Friday, September 14, 2007


I have a requirement to say whether the application being accredited contains SAMI data. What the heck is that? I did a google search and found it's an acronym for Sources and Methods Intelligence. That doesn't help me very much. However, if your app. processes SAMI data, you need to retain audit records for 5 years instead of 1. That must mean SAMI is important stuff. I'm still searching and it's taken the better part of half an hour so far.

I just found a defintion inside the definitions section of a DoD manual:
Any classified non-SCI information that has been determined by the Data or Information Owner to need the protection afforded by DCID 6/5 and bears a SAMI marking.
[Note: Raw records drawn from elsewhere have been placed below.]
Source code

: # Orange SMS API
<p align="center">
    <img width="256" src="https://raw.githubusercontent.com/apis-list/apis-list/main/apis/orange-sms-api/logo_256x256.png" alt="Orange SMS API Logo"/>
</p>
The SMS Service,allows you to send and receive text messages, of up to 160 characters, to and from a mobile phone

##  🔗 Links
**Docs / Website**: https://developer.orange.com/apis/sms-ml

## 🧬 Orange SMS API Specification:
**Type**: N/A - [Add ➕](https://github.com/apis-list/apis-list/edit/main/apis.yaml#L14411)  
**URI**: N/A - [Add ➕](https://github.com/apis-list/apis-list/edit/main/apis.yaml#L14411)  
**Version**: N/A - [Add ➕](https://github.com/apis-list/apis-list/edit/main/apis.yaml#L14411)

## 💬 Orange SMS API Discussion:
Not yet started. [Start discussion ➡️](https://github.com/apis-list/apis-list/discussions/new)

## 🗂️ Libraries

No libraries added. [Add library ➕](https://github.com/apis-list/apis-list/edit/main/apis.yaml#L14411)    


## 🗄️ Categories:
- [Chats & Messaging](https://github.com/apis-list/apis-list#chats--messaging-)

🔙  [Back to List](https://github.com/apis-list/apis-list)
Because the information my app. process is not classified, I can safely say my app. does not process SAMI data. But what does SCI information mean? I'll find that next.
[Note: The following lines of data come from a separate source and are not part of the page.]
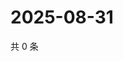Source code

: # 2025-08-31

共 0 条

<!-- BEGIN ZHIHUQUESTIONS -->
<!-- 最后更新时间 Sun Aug 31 2025 00:11:45 GMT+0800 (China Standard Time) -->

<!-- END ZHIHUQUESTIONS -->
Sensitive Compartmented Information, Classified
information concerning or derived from intelligence
sources, methods, or analytical processes, that is required
to be handled within formal access control systems established
by the Director of Central Intelligence (DCI).
Of course, I'm inserting these definitions in my list of acronyms and glossary.
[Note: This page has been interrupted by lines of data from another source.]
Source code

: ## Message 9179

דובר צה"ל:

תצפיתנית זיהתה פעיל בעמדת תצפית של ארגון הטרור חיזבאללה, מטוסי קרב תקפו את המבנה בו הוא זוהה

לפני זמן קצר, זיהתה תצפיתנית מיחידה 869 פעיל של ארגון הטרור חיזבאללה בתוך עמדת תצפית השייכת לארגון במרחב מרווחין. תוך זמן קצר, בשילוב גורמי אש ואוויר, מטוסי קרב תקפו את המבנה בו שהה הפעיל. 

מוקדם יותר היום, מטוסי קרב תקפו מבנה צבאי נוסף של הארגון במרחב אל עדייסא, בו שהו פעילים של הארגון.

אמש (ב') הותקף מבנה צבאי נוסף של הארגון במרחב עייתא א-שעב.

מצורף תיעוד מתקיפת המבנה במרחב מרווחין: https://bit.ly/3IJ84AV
Friday, September 07, 2007

FISMA Security Controls

Our company is working on a strategy to offer our SSDLC (secure software development life cycle) and they're looking to me for help understanding when and how to include security controls in the process.

The only security controls I've worked with so far are DoD controls. Because we want this process to apply to non-DoD customers, I'm looking into other controls such as NIST. I just started reading publication 800-53, "Recommended Security Controls for Federal Information Systems"

I'm not sure if that's the right publication, but it will certainly lead me to the answer.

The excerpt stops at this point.